0

I am trying to make a question bank from this website

https://www.neetprep.com/questions/851-Botany/7918-Living-World?courseId=386

I am using the following code

from bs4 import BeautifulSoup as soup
from urllib.request import urlopen as uReq
import re

my_url = 'https://www.neetprep.com/questions/851-Botany/7918-Living-World?courseId=386'

uClient = uReq(my_url)
page_html = uClient.read()
uClient.close()
page_soup = soup(page_html, "html.parser")

containers = page_soup.findAll("span",{"class": "-PmH"})
print(soup.prettify(containers[0]))

My output is coming as:

<span class="-PmH" id="questionUXVlc3Rpb246NzE3MQ==">
 <p>
  The third name in trinomial nomenclature is
 </p>
 <p>
  (1) Species
 </p>
 <p>
  (2) Subgenus
 </p>
 <p>
  (3) Subspecies
 </p>
 <p>
  (4) Ecotype
 </p>
</span>

Now how do I modify the code to get just the question and the options as my output text.

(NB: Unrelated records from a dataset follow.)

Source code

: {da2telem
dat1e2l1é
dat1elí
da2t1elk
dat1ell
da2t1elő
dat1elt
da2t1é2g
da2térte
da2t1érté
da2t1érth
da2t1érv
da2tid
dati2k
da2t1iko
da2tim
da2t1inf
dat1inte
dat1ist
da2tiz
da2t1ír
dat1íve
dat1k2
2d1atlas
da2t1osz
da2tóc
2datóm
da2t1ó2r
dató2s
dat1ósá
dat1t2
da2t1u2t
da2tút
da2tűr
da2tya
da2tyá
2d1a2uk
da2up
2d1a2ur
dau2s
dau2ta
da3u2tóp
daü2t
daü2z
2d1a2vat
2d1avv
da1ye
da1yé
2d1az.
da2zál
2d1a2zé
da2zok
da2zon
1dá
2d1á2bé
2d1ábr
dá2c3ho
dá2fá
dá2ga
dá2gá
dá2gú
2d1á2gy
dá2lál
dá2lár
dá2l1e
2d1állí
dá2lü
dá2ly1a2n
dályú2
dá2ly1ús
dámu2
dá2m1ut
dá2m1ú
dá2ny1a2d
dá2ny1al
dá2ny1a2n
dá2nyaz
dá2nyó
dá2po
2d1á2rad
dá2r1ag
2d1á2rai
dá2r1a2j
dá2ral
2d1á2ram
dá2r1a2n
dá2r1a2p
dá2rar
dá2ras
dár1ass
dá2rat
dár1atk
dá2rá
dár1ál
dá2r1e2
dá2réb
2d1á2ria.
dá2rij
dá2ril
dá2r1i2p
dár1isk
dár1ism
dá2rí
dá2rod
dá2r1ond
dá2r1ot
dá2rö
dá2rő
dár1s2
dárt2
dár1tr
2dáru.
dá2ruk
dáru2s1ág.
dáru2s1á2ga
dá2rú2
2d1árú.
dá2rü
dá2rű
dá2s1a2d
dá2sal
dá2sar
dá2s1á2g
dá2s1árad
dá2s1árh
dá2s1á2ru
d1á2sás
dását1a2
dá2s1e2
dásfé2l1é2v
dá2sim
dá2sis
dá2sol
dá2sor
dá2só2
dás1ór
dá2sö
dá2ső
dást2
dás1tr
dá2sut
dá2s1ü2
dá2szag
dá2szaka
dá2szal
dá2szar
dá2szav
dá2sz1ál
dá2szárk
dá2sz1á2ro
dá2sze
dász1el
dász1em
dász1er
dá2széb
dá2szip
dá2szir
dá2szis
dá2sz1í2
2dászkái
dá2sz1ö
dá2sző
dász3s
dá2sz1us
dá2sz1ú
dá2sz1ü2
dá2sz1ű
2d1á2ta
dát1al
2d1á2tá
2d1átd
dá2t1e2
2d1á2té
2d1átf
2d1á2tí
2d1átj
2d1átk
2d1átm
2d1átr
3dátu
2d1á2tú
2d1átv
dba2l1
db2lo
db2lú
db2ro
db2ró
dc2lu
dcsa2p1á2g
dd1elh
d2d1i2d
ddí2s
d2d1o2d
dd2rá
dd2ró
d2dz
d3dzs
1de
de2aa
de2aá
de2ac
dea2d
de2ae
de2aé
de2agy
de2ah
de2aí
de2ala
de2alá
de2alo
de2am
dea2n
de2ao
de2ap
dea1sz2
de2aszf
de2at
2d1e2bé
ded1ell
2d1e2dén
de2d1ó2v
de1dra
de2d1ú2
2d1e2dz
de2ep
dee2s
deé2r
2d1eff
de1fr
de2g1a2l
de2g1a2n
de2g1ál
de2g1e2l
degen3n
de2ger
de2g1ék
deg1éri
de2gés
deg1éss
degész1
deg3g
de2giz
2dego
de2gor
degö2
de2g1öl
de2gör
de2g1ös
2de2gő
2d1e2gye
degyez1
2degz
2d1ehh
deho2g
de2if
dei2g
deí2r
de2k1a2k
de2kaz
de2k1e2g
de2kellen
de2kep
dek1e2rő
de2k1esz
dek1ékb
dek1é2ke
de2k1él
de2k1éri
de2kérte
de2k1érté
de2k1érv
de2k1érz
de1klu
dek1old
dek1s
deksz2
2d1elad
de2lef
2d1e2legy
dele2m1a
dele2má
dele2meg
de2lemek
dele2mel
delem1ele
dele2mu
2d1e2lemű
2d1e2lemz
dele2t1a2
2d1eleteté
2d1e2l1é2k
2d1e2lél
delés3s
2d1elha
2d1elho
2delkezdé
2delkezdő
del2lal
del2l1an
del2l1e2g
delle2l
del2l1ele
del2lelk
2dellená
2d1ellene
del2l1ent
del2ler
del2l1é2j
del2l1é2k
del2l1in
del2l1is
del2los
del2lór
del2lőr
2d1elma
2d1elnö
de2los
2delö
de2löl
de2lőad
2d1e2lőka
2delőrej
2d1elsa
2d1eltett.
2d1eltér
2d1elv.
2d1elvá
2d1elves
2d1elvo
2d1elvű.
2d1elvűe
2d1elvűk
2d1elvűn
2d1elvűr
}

For this question my output should be

The third name in trinomial nomenclature is
(1) Species
(2) Subgenus
(3) Subspecies
(4) Ecotype

Hence I want to remove the <p> and </p> tags from my output.

MattDMo
  • 100,794
  • 21
  • 241
  • 231
Shahbaz
  • 805
  • 2
  • 8
  • 20
  • you can use the get_text() method available in beautifulsoup. That will remove all HTML tags give you just the text. – whiplash Oct 22 '20 at 16:52
  • `for p in containers[0].findAll('p'): print(p.text)`. You do not need to `prettify` –  Oct 22 '20 at 16:58

1 Answers1

1

Try to change:

print(soup.prettify(containers[0]))

to

print(containers[0].text.split("\n"))
dimay
  • 2,768
  • 1
  • 13
  • 22